Exercise -> Word for word, print out all of the data, omitting every image.

Records to use ->
——

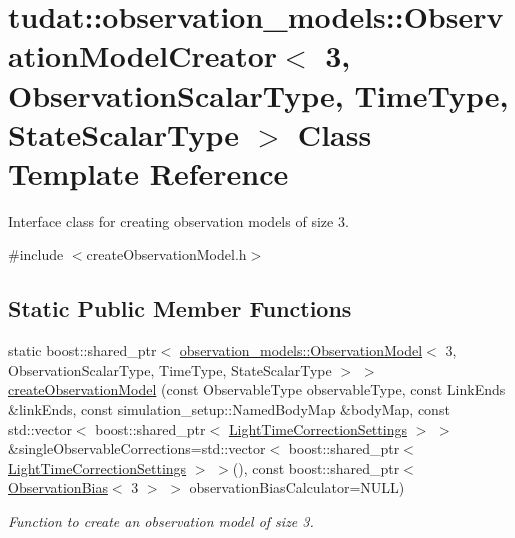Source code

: \hypertarget{classtudat_1_1observation__models_1_1ObservationModelCreator_3_013_00_01ObservationScalarType_0078c72a15a51c4fe05f5fe0bec6a78c76}{}\section{tudat\+:\+:observation\+\_\+models\+:\+:Observation\+Model\+Creator$<$ 3, Observation\+Scalar\+Type, Time\+Type, State\+Scalar\+Type $>$ Class Template Reference}
\label{classtudat_1_1observation__models_1_1ObservationModelCreator_3_013_00_01ObservationScalarType_0078c72a15a51c4fe05f5fe0bec6a78c76}


Interface class for creating observation models of size 3.  




{\ttfamily \#include $<$create\+Observation\+Model.\+h$>$}

\subsection*{Static Public Member Functions}
\begin{DoxyCompactItemize}
\item 
static boost\+::shared\+\_\+ptr$<$ \hyperlink{classtudat_1_1observation__models_1_1ObservationModel}{observation\+\_\+models\+::\+Observation\+Model}$<$ 3, Observation\+Scalar\+Type, Time\+Type, State\+Scalar\+Type $>$ $>$ \hyperlink{classtudat_1_1observation__models_1_1ObservationModelCreator_3_013_00_01ObservationScalarType_0078c72a15a51c4fe05f5fe0bec6a78c76_a795d70afc5bd2116b02ad313b0497735}{create\+Observation\+Model} (const Observable\+Type observable\+Type, const Link\+Ends \&link\+Ends, const simulation\+\_\+setup\+::\+Named\+Body\+Map \&body\+Map, const std\+::vector$<$ boost\+::shared\+\_\+ptr$<$ \hyperlink{classtudat_1_1observation__models_1_1LightTimeCorrectionSettings}{Light\+Time\+Correction\+Settings} $>$ $>$ \&single\+Observable\+Corrections=std\+::vector$<$ boost\+::shared\+\_\+ptr$<$ \hyperlink{classtudat_1_1observation__models_1_1LightTimeCorrectionSettings}{Light\+Time\+Correction\+Settings} $>$ $>$(), const boost\+::shared\+\_\+ptr$<$ \hyperlink{classtudat_1_1observation__models_1_1ObservationBias}{Observation\+Bias}$<$ 3 $>$ $>$ observation\+Bias\+Calculator=N\+U\+LL)
\begin{DoxyCompactList}\small\item\em Function to create an observation model of size 3. \end{DoxyCompactList}\end{DoxyCompactItemize}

——

Problem solution ->
Source code

: \hypertarget{classtudat_1_1observation__models_1_1ObservationModelCreator_3_013_00_01ObservationScalarType_0078c72a15a51c4fe05f5fe0bec6a78c76}{}\section{tudat\+:\+:observation\+\_\+models\+:\+:Observation\+Model\+Creator$<$ 3, Observation\+Scalar\+Type, Time\+Type, State\+Scalar\+Type $>$ Class Template Reference}
\label{classtudat_1_1observation__models_1_1ObservationModelCreator_3_013_00_01ObservationScalarType_0078c72a15a51c4fe05f5fe0bec6a78c76}


Interface class for creating observation models of size 3.  




{\ttfamily \#include $<$create\+Observation\+Model.\+h$>$}

\subsection*{Static Public Member Functions}
\begin{DoxyCompactItemize}
\item 
static boost\+::shared\+\_\+ptr$<$ \hyperlink{classtudat_1_1observation__models_1_1ObservationModel}{observation\+\_\+models\+::\+Observation\+Model}$<$ 3, Observation\+Scalar\+Type, Time\+Type, State\+Scalar\+Type $>$ $>$ \hyperlink{classtudat_1_1observation__models_1_1ObservationModelCreator_3_013_00_01ObservationScalarType_0078c72a15a51c4fe05f5fe0bec6a78c76_a795d70afc5bd2116b02ad313b0497735}{create\+Observation\+Model} (const Observable\+Type observable\+Type, const Link\+Ends \&link\+Ends, const simulation\+\_\+setup\+::\+Named\+Body\+Map \&body\+Map, const std\+::vector$<$ boost\+::shared\+\_\+ptr$<$ \hyperlink{classtudat_1_1observation__models_1_1LightTimeCorrectionSettings}{Light\+Time\+Correction\+Settings} $>$ $>$ \&single\+Observable\+Corrections=std\+::vector$<$ boost\+::shared\+\_\+ptr$<$ \hyperlink{classtudat_1_1observation__models_1_1LightTimeCorrectionSettings}{Light\+Time\+Correction\+Settings} $>$ $>$(), const boost\+::shared\+\_\+ptr$<$ \hyperlink{classtudat_1_1observation__models_1_1ObservationBias}{Observation\+Bias}$<$ 3 $>$ $>$ observation\+Bias\+Calculator=N\+U\+LL)
\begin{DoxyCompactList}\small\item\em Function to create an observation model of size 3. \end{DoxyCompactList}\end{DoxyCompactItemize}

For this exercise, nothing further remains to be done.